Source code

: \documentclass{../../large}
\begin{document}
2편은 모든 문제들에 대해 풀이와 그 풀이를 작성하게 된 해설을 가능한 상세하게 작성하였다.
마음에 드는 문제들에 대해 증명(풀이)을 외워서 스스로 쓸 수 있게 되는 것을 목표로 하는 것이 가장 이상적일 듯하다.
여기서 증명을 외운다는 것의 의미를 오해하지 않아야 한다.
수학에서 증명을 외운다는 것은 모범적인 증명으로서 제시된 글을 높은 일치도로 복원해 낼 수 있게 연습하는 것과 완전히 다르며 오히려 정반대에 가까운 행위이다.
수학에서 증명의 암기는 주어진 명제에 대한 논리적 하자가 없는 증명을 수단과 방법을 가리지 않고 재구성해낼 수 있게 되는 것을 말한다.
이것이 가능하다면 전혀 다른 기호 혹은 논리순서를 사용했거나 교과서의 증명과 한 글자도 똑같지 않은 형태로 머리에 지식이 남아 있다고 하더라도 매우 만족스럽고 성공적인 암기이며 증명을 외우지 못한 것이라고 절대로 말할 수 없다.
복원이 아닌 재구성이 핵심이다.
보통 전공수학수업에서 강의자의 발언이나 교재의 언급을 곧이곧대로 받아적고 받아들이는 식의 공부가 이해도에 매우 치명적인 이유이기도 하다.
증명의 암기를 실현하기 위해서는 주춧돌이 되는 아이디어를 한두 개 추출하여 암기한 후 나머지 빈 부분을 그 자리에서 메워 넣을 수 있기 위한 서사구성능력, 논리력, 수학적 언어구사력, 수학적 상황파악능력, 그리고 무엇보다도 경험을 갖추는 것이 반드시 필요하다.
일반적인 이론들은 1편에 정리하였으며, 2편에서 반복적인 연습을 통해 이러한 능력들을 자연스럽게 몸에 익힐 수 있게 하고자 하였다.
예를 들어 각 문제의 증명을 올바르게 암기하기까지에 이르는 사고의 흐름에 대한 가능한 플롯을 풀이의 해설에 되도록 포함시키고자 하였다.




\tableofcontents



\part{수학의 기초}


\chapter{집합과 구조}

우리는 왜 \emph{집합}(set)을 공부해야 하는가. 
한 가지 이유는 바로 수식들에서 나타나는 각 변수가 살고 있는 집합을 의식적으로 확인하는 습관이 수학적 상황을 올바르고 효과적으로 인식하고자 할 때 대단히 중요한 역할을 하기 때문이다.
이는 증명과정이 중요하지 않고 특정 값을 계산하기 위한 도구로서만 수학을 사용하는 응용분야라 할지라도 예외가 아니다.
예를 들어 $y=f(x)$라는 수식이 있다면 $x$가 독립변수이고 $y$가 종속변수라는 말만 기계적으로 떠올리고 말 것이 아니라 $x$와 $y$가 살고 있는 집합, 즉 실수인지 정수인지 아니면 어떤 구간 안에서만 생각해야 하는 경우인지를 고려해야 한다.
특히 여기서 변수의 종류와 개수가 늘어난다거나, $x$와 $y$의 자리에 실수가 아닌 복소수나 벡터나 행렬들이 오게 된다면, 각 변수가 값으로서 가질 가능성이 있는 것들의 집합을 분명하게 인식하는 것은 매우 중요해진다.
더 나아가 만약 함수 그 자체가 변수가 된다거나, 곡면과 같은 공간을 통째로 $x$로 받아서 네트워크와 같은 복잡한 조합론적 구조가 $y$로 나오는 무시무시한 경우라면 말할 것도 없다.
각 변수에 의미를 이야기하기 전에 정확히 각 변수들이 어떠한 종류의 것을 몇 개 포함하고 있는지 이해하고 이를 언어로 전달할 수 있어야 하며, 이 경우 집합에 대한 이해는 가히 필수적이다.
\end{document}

══════════════════════════════

What the exercise asks: The answer consists only of the lines from the one containing "수학에서 증명을 외운다는" to the end of the records, each written out exactly.

Answer space:
수학에서 증명을 외운다는 것은 모범적인 증명으로서 제시된 글을 높은 일치도로 복원해 낼 수 있게 연습하는 것과 완전히 다르며 오히려 정반대에 가까운 행위이다.
수학에서 증명의 암기는 주어진 명제에 대한 논리적 하자가 없는 증명을 수단과 방법을 가리지 않고 재구성해낼 수 있게 되는 것을 말한다.
이것이 가능하다면 전혀 다른 기호 혹은 논리순서를 사용했거나 교과서의 증명과 한 글자도 똑같지 않은 형태로 머리에 지식이 남아 있다고 하더라도 매우 만족스럽고 성공적인 암기이며 증명을 외우지 못한 것이라고 절대로 말할 수 없다.
복원이 아닌 재구성이 핵심이다.
보통 전공수학수업에서 강의자의 발언이나 교재의 언급을 곧이곧대로 받아적고 받아들이는 식의 공부가 이해도에 매우 치명적인 이유이기도 하다.
증명의 암기를 실현하기 위해서는 주춧돌이 되는 아이디어를 한두 개 추출하여 암기한 후 나머지 빈 부분을 그 자리에서 메워 넣을 수 있기 위한 서사구성능력, 논리력, 수학적 언어구사력, 수학적 상황파악능력, 그리고 무엇보다도 경험을 갖추는 것이 반드시 필요하다.
일반적인 이론들은 1편에 정리하였으며, 2편에서 반복적인 연습을 통해 이러한 능력들을 자연스럽게 몸에 익힐 수 있게 하고자 하였다.
예를 들어 각 문제의 증명을 올바르게 암기하기까지에 이르는 사고의 흐름에 대한 가능한 플롯을 풀이의 해설에 되도록 포함시키고자 하였다.




\tableofcontents



\part{수학의 기초}


\chapter{집합과 구조}

우리는 왜 \emph{집합}(set)을 공부해야 하는가. 
한 가지 이유는 바로 수식들에서 나타나는 각 변수가 살고 있는 집합을 의식적으로 확인하는 습관이 수학적 상황을 올바르고 효과적으로 인식하고자 할 때 대단히 중요한 역할을 하기 때문이다.
이는 증명과정이 중요하지 않고 특정 값을 계산하기 위한 도구로서만 수학을 사용하는 응용분야라 할지라도 예외가 아니다.
예를 들어 $y=f(x)$라는 수식이 있다면 $x$가 독립변수이고 $y$가 종속변수라는 말만 기계적으로 떠올리고 말 것이 아니라 $x$와 $y$가 살고 있는 집합, 즉 실수인지 정수인지 아니면 어떤 구간 안에서만 생각해야 하는 경우인지를 고려해야 한다.
특히 여기서 변수의 종류와 개수가 늘어난다거나, $x$와 $y$의 자리에 실수가 아닌 복소수나 벡터나 행렬들이 오게 된다면, 각 변수가 값으로서 가질 가능성이 있는 것들의 집합을 분명하게 인식하는 것은 매우 중요해진다.
더 나아가 만약 함수 그 자체가 변수가 된다거나, 곡면과 같은 공간을 통째로 $x$로 받아서 네트워크와 같은 복잡한 조합론적 구조가 $y$로 나오는 무시무시한 경우라면 말할 것도 없다.
각 변수에 의미를 이야기하기 전에 정확히 각 변수들이 어떠한 종류의 것을 몇 개 포함하고 있는지 이해하고 이를 언어로 전달할 수 있어야 하며, 이 경우 집합에 대한 이해는 가히 필수적이다.
\end{document}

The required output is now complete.